Improve incident Slack-based communications

Current Situation

Presently when an incident occurs, Slack threads start up in several places. This makes it difficult for an EOC/CMOC/IMOC who needs to build context during incident mitigation.

When active incidents are handed-off, it can be difficult to skim 3+ threads spread across several different channels.

From gitlab-com/www-gitlab-com#7945 (closed), which I've closed as a duplicate of this issue (even though that one came first!).

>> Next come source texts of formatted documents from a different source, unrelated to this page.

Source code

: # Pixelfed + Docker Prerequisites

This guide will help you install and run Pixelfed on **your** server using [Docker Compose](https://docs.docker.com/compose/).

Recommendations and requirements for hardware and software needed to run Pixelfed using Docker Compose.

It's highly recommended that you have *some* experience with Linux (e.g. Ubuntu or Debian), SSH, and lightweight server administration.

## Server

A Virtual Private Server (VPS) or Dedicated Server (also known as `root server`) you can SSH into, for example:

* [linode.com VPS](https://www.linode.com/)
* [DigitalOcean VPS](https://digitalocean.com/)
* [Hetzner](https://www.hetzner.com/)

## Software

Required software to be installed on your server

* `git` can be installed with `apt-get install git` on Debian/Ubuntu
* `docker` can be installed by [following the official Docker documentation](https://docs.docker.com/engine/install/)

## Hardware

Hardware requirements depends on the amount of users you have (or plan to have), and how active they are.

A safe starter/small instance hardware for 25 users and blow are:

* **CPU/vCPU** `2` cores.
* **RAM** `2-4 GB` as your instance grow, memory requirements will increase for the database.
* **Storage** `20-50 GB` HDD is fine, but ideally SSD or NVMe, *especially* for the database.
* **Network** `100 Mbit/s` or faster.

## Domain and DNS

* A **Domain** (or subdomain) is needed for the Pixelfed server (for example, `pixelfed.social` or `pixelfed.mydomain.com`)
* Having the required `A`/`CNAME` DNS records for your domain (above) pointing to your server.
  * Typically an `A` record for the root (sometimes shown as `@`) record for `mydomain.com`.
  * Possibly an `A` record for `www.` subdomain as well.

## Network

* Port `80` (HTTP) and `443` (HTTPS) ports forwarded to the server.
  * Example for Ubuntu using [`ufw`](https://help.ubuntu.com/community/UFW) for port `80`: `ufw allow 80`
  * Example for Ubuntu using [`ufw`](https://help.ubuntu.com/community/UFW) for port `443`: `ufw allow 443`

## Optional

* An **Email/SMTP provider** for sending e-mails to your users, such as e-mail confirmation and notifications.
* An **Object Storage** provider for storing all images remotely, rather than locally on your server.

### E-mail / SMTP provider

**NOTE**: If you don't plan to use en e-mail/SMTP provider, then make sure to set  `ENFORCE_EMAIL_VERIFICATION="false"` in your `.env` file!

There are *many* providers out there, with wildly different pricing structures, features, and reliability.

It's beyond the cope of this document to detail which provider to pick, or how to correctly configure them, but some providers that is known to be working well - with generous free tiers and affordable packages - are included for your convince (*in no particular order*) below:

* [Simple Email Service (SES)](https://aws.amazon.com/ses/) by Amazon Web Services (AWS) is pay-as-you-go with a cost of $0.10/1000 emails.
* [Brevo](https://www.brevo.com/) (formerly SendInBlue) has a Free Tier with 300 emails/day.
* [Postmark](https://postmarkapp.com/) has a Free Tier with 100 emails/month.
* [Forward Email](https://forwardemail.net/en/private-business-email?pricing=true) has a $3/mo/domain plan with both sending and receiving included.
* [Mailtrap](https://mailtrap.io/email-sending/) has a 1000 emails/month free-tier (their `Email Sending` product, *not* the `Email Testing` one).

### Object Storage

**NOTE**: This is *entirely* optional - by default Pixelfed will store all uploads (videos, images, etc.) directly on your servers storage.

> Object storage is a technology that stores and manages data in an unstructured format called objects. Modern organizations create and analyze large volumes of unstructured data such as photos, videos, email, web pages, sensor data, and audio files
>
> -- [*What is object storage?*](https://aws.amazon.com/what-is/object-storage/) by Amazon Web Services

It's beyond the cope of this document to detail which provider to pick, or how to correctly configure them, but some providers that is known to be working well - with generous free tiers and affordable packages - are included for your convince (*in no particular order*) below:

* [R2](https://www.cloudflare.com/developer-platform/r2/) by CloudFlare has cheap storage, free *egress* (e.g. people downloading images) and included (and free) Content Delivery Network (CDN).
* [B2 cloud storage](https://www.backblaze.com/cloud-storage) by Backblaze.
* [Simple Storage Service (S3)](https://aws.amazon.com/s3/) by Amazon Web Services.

It was discussed that some of the participating members from dev escalation faced problems ensuring a clean hand off of communications between members. This problem is not specific to dev-escalation members, but can also be seen during incidents for Infrastructure teams as well. Specifically the following:

  • There are multiple areas that needed to be followed, many slack threads, comments in issues, zoom calls
  • Some conversation threads were started in other channels outside of #incident-management and #dev-escalation
  • Some communication was held within an identified MR or associated issue vs the incident issue

All of the above provided a lot of work for the next member to:

  • Read all threads that are known
  • Somehow learn what was discussed during a Zoom call
  • Discover what troubleshooting methods are known or have been attempted
  • Compare notes where information may be missing or obsolete as new information was discovered

The issues discussed above have all provided an additional amount of work on top of the on-going situation that required the assistance of various team members across various teams and functions.

Utilize this issue to discuss what we can do to update our communication standards and training to ensure we eliminate a communication as a bottle neck when attempting to work together on a high profile issue. Consider adopting similar policies for other teams as well where this is a common problem.

Desired Outcome

The incident notification in the #production and #incident-management Slack channels instruct GitLab Team Members on where to go to maintain incident communications.

For all incidents, GitLab team members are pointed to a Slack channel which has been created for the incident.

The handbook is also updated with information on how to find the channel and a link to the channel is available at the top of the incident description.

Acceptance Criteria

  • Necessary handbook updates are in place describing this workflow
  • Messaging is added to incident announcements to indicate procedure
  • Tooling is present to spin up an incident Slack channel
Edited by AnthonySandoval